A long-term challenge for OPEC was launched on 20 September in Baku when a consortium of oil companies led by The British Petroleum Company (BP) signed an $8,000 million production sharing deal with the Azerbaijani state oil company, Socar. The 30-year contract calls for production of 80,000 b/d by 1997; output is expected to reach an eventual peak of 700,000 b/d. The offshore fields in the Caspian sea are estimated to have reserves of 3,800 million barrels. Other investors include Amoco, McDermott, Pennzoil and Unocal, all of the US, Russia's Lukoil, Ramco of the UK, Norway's Statoil, Turkish Petroleum and Delta, a Saudi Arabian company.

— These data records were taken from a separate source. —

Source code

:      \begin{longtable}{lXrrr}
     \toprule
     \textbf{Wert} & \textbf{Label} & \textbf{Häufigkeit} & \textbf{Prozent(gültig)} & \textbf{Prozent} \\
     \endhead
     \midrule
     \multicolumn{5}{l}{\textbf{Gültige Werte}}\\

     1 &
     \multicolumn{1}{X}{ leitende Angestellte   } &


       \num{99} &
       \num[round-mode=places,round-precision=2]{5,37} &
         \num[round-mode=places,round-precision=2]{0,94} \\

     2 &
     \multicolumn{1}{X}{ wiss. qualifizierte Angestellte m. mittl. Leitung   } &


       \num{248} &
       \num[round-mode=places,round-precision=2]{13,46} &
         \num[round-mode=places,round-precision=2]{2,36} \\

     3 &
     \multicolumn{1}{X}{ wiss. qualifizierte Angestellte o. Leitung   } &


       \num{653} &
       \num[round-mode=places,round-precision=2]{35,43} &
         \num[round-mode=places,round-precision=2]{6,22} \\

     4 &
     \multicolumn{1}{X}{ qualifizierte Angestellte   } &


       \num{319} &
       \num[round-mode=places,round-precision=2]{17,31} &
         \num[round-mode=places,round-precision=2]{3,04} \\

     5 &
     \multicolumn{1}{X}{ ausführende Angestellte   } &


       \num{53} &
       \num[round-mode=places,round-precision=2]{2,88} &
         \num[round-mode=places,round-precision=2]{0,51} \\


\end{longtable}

Socar has a 20 per cent stake in the venture. Current production in Azerbaijan is 160,000 b/d.

The route of an export pipeline has yet to be chosen. Russia wants the export line to cross its territory using an existing pipeline which will be upgraded and the Foreign Affairs Ministry in Moscow has refused to recognise the BP agreement. An alternative proposal is for a line to be built across Iran and Turkey (see Turkey). Initial sales are expected to be concluded through swap arrangements with Iran and Russia.